To tell people not to come in because there is no money?


Didn't exactly call this in particular, but an old comment of mine about how many serious infosec professionals had a very low opinion of Norse: https://news.ycombinator.com/item?id=9855582

Definitely not surprised.


A lot of people saw this coming before it actually happened. Everyone has to pay the piper eventually. I predict next company to fail in such a way will be BitSight Technologies - https://www.bitsighttech.com/


A lot of infosec professionals have the same opinion of the "threat intelligence" pile-on overall.

Norse had some amazing engineers working on their appliance, way before demand in any way justified that level of investment. Fortunately most of them have already found new jobs.

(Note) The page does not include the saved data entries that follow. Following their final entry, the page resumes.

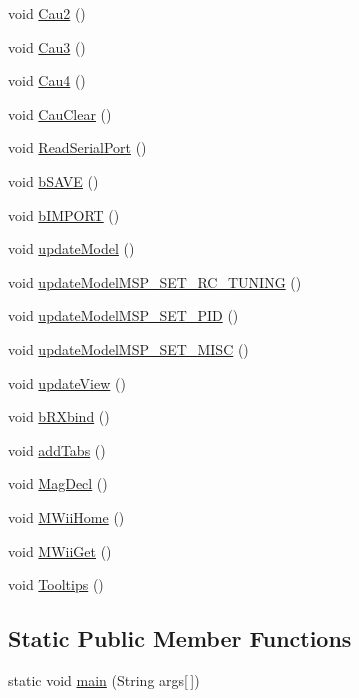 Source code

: \begin{DoxyCompactItemize}
\item 
void \hyperlink{classMultiWiiConf_ac0581f16afefe73eda1d9fd3c49619e9}{Cau2} ()
\item 
void \hyperlink{classMultiWiiConf_a390839149da4f3010a44ae9198224d82}{Cau3} ()
\item 
void \hyperlink{classMultiWiiConf_a52188c481473e6840c32819a1bb59b87}{Cau4} ()
\item 
void \hyperlink{classMultiWiiConf_a4f7d659bc40a7a1d3ea1578302f85897}{Cau\-Clear} ()
\item 
void \hyperlink{classMultiWiiConf_acdf30272639726614b0b6c817a61d791}{Read\-Serial\-Port} ()
\item 
void \hyperlink{classMultiWiiConf_a1fce4aba9f4303d1859ed3122f6d6cf5}{b\-S\-A\-V\-E} ()
\item 
void \hyperlink{classMultiWiiConf_a6cdbed88e5d94db4ee58b70f299f5dc0}{b\-I\-M\-P\-O\-R\-T} ()
\item 
void \hyperlink{classMultiWiiConf_ae152c1f5d8b20485ff92a20b8d15f9fb}{update\-Model} ()
\item 
void \hyperlink{classMultiWiiConf_a02f7cd92c516edf9ba014433209c5e66}{update\-Model\-M\-S\-P\-\_\-\-S\-E\-T\-\_\-\-R\-C\-\_\-\-T\-U\-N\-I\-N\-G} ()
\item 
void \hyperlink{classMultiWiiConf_a757bd807090b63a8142667d090b41542}{update\-Model\-M\-S\-P\-\_\-\-S\-E\-T\-\_\-\-P\-I\-D} ()
\item 
void \hyperlink{classMultiWiiConf_a57633ac74ed66b9f52afe79aec9d6f56}{update\-Model\-M\-S\-P\-\_\-\-S\-E\-T\-\_\-\-M\-I\-S\-C} ()
\item 
void \hyperlink{classMultiWiiConf_ac88fe7ed959b47cf8519b35ef8c77c05}{update\-View} ()
\item 
void \hyperlink{classMultiWiiConf_a6325b24efa261211d04156d1c05cfcca}{b\-R\-Xbind} ()
\item 
void \hyperlink{classMultiWiiConf_a5eb513429b08b77f4cb2f656bcaced6f}{add\-Tabs} ()
\item 
void \hyperlink{classMultiWiiConf_a6bc6be0898feb09f6693b7e3b7d3f6fe}{Mag\-Decl} ()
\item 
void \hyperlink{classMultiWiiConf_a9c993ed28846ae789acdbdb93f8f17d7}{M\-Wii\-Home} ()
\item 
void \hyperlink{classMultiWiiConf_a6523326eff761ad689372a4373065e2b}{M\-Wii\-Get} ()
\item 
void \hyperlink{classMultiWiiConf_ace168f10f8c5bf01bc3739f5f218b6e9}{Tooltips} ()
\end{DoxyCompactItemize}
\subsection*{Static Public Member Functions}
\begin{DoxyCompactItemize}
\item 
static void \hyperlink{classMultiWiiConf_a844c042472c9c11dbd805cf36ccebafd}{main} (String args\mbox{[}$\,$\mbox{]})
\end{DoxyCompactItemize}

True, the threat intelligence industry is a mess and reminds me a little of early tech startups in the last bubble. It's a response to breach hysteria.

Threat intel is a good idea in theory. As more and more threat intel companies start being filtered and shutdown (and I'm sure 80% or more will), there'll probably be a few left that provide some real value to security programs. Until then, it's just going to be 90% marketing.

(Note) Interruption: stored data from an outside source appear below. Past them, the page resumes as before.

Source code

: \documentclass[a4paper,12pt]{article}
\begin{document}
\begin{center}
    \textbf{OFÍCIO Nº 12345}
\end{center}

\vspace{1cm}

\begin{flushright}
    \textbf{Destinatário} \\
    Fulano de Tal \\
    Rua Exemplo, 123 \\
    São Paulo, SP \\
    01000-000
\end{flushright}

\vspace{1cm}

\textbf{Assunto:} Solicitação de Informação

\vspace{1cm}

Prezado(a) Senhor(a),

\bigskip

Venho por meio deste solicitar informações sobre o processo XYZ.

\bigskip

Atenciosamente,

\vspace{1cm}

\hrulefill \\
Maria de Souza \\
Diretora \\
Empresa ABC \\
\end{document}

Remember a wave of personal firewall products around 2005? zonealarm/norton/mcafee all had those sexy "security" popups/notifications about IP x.x.x.x HAXORING you with ICMP packet.

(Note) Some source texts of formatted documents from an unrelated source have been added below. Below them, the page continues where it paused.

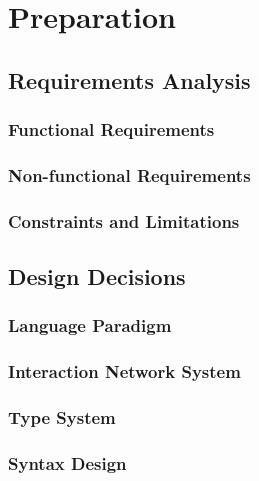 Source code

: \chapter{Preparation}

\section{Requirements Analysis}

\subsection{Functional Requirements}

\subsection{Non-functional Requirements}

\subsection{Constraints and Limitations}

\section{Design Decisions}

\subsection{Language Paradigm}

\subsection{Interaction Network System}

\subsection{Type System}

\subsection{Syntax Design}

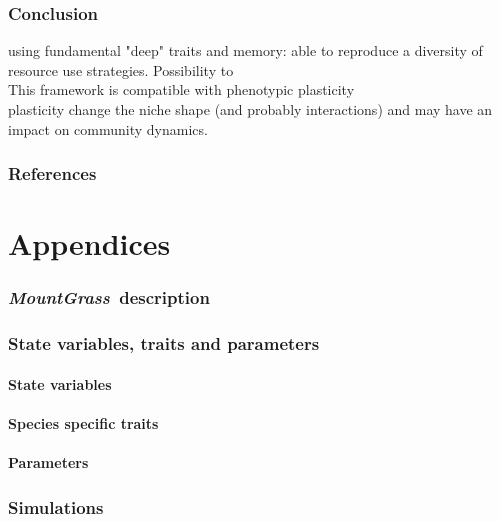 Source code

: \documentclass[review]{elsarticle}
\newcommand{\model}{\textbf{\textit{MountGrass}}~}
\begin{document}
\section{Conclusion}
using fundamental "deep" traits and memory: able to reproduce a diversity of resource use strategies. Possibility to \\
This framework is compatible with phenotypic plasticity\\
plasticity change the niche shape (and probably interactions) and may have an impact on community dynamics.


\section*{References}


\part*{Appendices}


\section{\model description}

\section{State variables, traits and parameters}
\subsection{State variables}
\subsection{Species specific traits}
\subsection{Parameters}

\section{Simulations}
\end{document}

This is what Norse offers, but repackaged for clueless executives instead.


BlackICE defender was hot stuff for my NT4 clusters.


This is pretty amazing. At least as implied by the article, this isn't just mis-management of the company, this is serious misconduct.


Anyone that knew anything about security knew that Norse was full of it. Norse is a shining example of how little information most people have about the security products and services they buy. It's all marketing, and it leads to more snake oil than not.


Let's not forget when Norse named a fictional person named "Lena" as the person who perpetrated the Sony hack in 2014 based on "Open-Source analysis" of the leaks.

http://gawker.com/researcher-sony-hack-was-likely-an-inside-...


Doing serious due diligence when joining a startup is always a good advise.


From the fine article: "The data scientist said she vetted Norse’s founders prior to joining the firm, but that it wasn’t until she was fired at the beginning of 2016 that she started doing deeper research into the company’s founders.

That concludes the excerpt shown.